YOUR INSTRUCTIONS
Gather every line in the records below that contains the word "cloud".

== SUPPLIED RECORDS ==

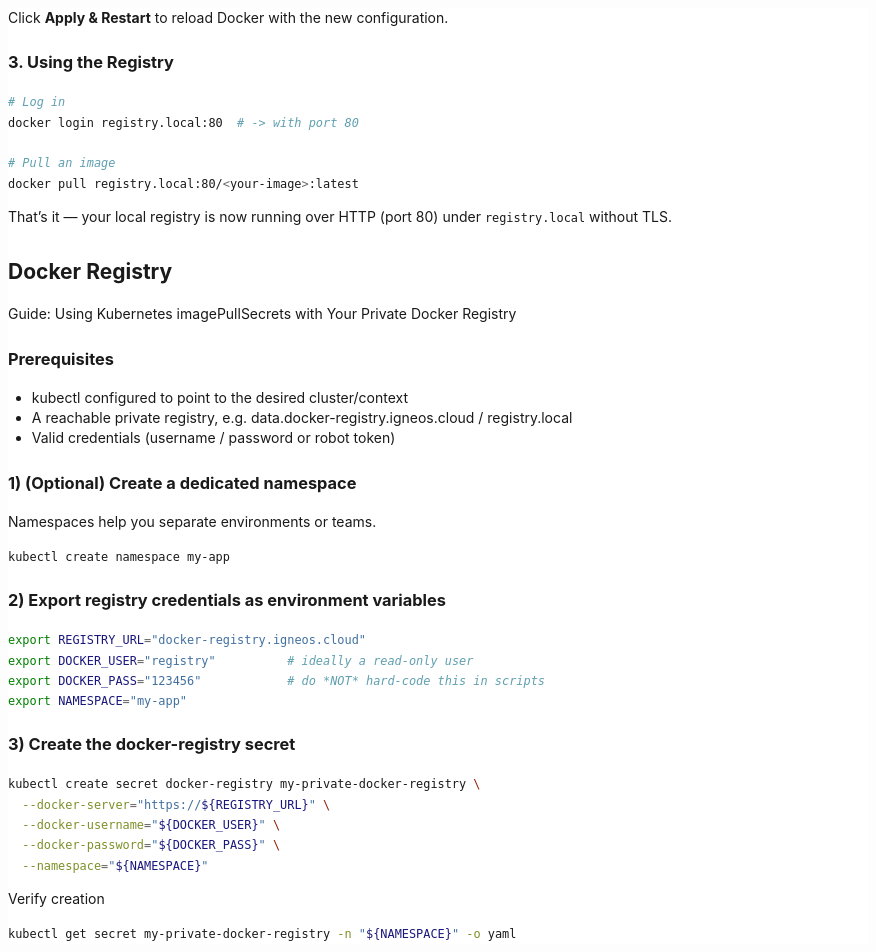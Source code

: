 Click **Apply & Restart** to reload Docker with the new configuration.

### 3. Using the Registry

```bash
# Log in
docker login registry.local:80  # -> with port 80

# Pull an image
docker pull registry.local:80/<your-image>:latest
```

That’s it — your local registry is now running over HTTP (port 80) under `registry.local` without TLS.

## Docker Registry

Guide: Using Kubernetes imagePullSecrets with Your Private Docker Registry

### Prerequisites

- kubectl configured to point to the desired cluster/context
- A reachable private registry, e.g. data.docker-registry.igneos.cloud / registry.local
- Valid credentials (username / password or robot token)

### 1) (Optional) Create a dedicated namespace

Namespaces help you separate environments or teams.

```bash
kubectl create namespace my-app
```

### 2) Export registry credentials as environment variables

```bash
export REGISTRY_URL="docker-registry.igneos.cloud"
export DOCKER_USER="registry"          # ideally a read-only user
export DOCKER_PASS="123456"            # do *NOT* hard-code this in scripts
export NAMESPACE="my-app"
```

### 3) Create the docker-registry secret

```bash
kubectl create secret docker-registry my-private-docker-registry \
  --docker-server="https://${REGISTRY_URL}" \
  --docker-username="${DOCKER_USER}" \
  --docker-password="${DOCKER_PASS}" \
  --namespace="${NAMESPACE}"
```

Verify creation

```bash
kubectl get secret my-private-docker-registry -n "${NAMESPACE}" -o yaml
```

===

ANSWER BOX
- A reachable private registry, e.g. data.docker-registry.igneos.cloud / registry.local
export REGISTRY_URL="docker-registry.igneos.cloud"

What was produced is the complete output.